Instructions to follow> Some lines in the entries contain the word "ZodString". Copy all of them.

Provided data>
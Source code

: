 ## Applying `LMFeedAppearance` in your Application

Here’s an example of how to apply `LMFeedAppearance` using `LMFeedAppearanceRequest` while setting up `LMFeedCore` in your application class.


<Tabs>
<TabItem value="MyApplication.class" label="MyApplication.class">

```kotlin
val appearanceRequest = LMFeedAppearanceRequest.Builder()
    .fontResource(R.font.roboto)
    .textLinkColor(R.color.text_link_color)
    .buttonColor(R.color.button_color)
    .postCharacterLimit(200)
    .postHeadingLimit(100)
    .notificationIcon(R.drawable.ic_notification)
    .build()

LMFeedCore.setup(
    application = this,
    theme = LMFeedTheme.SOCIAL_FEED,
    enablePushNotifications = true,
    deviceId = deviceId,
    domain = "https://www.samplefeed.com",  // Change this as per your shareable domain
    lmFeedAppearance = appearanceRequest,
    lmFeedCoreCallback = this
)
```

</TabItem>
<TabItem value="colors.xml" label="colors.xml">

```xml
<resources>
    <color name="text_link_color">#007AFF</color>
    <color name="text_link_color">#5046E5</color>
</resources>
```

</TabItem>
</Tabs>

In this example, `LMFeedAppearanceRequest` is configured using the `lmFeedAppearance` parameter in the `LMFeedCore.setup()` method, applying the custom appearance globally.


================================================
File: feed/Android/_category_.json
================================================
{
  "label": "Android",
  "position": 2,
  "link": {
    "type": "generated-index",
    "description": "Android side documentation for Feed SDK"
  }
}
==
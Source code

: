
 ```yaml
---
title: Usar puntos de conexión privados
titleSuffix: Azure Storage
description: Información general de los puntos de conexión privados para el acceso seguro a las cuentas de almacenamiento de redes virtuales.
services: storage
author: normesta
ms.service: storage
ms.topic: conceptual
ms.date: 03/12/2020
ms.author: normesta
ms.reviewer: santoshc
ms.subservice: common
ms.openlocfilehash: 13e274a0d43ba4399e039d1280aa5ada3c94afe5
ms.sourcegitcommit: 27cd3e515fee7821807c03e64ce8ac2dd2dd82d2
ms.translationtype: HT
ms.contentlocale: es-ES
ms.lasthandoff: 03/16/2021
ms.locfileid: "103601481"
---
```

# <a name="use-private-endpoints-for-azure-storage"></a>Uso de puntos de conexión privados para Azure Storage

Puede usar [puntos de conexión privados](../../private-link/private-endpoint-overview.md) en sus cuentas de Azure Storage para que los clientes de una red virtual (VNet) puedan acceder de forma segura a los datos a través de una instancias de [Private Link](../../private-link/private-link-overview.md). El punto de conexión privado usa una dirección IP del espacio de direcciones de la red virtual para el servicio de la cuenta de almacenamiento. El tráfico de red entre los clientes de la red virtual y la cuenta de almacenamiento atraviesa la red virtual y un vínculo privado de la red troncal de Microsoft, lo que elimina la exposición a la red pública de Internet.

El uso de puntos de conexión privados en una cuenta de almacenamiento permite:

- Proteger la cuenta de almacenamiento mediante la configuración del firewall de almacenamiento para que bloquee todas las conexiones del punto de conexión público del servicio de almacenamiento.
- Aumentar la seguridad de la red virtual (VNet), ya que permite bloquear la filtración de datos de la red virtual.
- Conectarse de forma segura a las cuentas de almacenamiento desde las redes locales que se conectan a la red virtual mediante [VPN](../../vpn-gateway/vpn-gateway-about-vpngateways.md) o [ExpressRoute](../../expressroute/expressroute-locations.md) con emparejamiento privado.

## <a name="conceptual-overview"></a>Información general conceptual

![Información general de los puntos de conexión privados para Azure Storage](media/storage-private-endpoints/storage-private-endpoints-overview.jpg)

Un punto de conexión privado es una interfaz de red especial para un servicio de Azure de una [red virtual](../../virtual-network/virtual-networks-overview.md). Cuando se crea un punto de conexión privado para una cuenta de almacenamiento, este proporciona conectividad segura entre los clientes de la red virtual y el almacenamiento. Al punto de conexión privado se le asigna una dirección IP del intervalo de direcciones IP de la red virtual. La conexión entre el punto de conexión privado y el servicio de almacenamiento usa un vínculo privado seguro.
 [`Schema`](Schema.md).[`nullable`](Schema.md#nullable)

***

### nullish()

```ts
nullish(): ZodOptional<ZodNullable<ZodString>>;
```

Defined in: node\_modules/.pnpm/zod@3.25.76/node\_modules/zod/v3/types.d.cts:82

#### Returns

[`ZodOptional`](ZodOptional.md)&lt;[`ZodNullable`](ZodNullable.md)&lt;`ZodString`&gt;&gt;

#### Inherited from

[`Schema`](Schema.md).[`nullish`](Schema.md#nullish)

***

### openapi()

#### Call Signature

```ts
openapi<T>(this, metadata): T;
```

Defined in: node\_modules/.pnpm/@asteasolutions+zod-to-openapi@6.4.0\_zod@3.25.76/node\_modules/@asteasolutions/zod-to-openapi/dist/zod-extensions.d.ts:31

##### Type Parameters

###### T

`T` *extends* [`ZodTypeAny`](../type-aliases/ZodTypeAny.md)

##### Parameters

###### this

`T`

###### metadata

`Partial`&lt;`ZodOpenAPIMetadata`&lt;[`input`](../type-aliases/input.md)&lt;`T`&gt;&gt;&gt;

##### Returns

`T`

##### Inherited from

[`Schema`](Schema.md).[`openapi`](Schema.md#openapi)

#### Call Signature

Answer for the task>
nullish(): ZodOptional<ZodNullable<ZodString>>;
[`ZodOptional`](ZodOptional.md)&lt;[`ZodNullable`](ZodNullable.md)&lt;`ZodString`&gt;&gt;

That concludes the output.